Om Chamrouen, the Kampong Trabek district police chief, said the fire started at 1:30am yesterday and wasn’t put out until seven hours later. Some 263 stalls were damaged along with 24 houses adjoining the market.
Photos of the market look like a bomb went off inside, virtually obliterating the market beyond recognition.
While market fires in Cambodia are relatively common, the circumstances surrounding both blazes were remarkably similar. The fires started while vendors weren’t doing business yet, firetrucks didn’t arrive until it was way too late, and rumours spread as fast as the fire that arsonists were responsible – so as to make way for development projects. Electrical faults were the reasons given for both fires.
After the Old Market fire, the city moved to quickly put out the arson rumours, and Chamrouen did the same yesterday.
“There is no plan to develop the market”, he said. “It happened at night and our firetrucks were far away from the scene, that’s why it was difficult to stop.”
He added that the authorities sent four firetrucks from Prey Veng and Svay Rieng, and 100 police officials assisted with the effort. “There was no one killed or injured, but all the goods of the vendors and in the houses [that were affected by the flames] were completely damaged.”
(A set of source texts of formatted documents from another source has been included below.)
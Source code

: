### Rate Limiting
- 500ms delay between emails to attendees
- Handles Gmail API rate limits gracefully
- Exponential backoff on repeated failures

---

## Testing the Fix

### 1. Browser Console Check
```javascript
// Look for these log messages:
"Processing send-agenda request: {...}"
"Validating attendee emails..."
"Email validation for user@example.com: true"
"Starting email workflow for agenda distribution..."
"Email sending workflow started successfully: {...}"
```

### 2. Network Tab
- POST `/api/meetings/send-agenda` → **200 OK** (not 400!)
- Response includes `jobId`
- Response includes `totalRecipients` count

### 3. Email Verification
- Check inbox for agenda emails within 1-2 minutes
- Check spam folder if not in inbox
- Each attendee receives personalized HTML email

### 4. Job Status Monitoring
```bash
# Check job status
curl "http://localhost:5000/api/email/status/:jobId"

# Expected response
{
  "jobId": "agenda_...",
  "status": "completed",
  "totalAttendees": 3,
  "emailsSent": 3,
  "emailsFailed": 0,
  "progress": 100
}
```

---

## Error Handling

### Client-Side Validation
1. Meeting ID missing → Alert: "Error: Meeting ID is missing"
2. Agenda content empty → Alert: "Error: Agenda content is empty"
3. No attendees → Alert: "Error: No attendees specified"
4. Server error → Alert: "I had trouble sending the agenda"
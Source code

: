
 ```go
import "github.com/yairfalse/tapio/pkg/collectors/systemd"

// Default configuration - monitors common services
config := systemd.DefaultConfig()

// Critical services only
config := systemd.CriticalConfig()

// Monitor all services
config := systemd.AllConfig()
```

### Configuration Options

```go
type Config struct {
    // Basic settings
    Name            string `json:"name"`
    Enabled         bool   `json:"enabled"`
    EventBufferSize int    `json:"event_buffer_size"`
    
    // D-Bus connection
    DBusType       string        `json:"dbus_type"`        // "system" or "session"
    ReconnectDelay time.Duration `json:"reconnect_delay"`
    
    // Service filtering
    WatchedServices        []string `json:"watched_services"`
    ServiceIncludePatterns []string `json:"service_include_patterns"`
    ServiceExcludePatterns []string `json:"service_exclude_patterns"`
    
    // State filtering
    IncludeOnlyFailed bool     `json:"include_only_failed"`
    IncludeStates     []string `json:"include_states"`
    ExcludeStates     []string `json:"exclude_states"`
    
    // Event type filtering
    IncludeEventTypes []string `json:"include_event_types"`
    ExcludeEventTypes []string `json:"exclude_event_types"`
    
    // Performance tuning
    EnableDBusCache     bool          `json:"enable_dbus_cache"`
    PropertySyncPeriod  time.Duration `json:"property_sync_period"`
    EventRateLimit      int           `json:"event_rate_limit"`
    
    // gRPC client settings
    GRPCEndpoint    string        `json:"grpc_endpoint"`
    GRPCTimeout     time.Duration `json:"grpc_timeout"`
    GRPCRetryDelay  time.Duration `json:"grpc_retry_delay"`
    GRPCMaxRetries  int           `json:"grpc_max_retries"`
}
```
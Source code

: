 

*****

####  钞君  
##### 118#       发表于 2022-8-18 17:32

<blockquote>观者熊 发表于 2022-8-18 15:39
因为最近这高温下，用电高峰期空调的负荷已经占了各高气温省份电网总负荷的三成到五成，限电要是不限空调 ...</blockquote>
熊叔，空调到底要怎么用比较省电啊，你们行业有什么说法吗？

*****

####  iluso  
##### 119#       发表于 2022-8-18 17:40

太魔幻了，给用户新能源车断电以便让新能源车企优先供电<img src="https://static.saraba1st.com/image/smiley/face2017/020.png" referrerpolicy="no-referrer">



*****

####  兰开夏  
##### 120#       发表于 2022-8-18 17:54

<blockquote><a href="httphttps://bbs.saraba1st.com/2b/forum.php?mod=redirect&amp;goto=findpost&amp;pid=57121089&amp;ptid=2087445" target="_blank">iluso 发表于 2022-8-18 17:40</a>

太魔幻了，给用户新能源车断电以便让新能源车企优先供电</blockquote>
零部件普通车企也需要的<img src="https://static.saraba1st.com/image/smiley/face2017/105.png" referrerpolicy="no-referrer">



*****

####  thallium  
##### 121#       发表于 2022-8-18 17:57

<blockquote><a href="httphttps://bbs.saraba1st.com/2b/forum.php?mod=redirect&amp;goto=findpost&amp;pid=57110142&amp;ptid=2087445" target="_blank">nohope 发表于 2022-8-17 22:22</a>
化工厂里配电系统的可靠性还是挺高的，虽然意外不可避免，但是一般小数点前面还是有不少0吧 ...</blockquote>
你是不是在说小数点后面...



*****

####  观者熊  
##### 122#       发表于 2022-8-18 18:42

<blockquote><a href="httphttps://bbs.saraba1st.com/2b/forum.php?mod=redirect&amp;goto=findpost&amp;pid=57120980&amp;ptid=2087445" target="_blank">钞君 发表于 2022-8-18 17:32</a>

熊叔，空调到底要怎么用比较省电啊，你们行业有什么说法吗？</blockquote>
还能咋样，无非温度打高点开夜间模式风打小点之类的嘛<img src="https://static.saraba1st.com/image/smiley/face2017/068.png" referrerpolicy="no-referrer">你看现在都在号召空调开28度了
Chan Van, Kampong Trabek district governor said the timing of the fire – coming as it did so early in the morning, when most people were asleep – prevented a quick reaction on many fronts.
“We had difficulty controlling it. And some vendors and the house owners could not come on time to take their goods out, so everything was damaged,” he said.
Clothing vendor Som Van, 34, said that she lives in another district in Prey Veng, and when her family finally arrived at the market, everything in their stall was burnt.
“My clothes in the stall are completely ruined,” he said.
Chan Than, a 38-year-old homeowner in the district, said he saw the fire grow in the middle of the market. But no trucks came, and it got bigger and bigger until it moved on to the nearby houses.
“The firetrucks were so late,” he said. “We were panicking. We could not collect anything in the house, we just took our small children and other family members.”
No compensation will be offered in the Old Market fire earlier this week, because it was an accident, the city told vendors.
Though compensation wasn’t openly discussed yet, that may be the next similarity to come.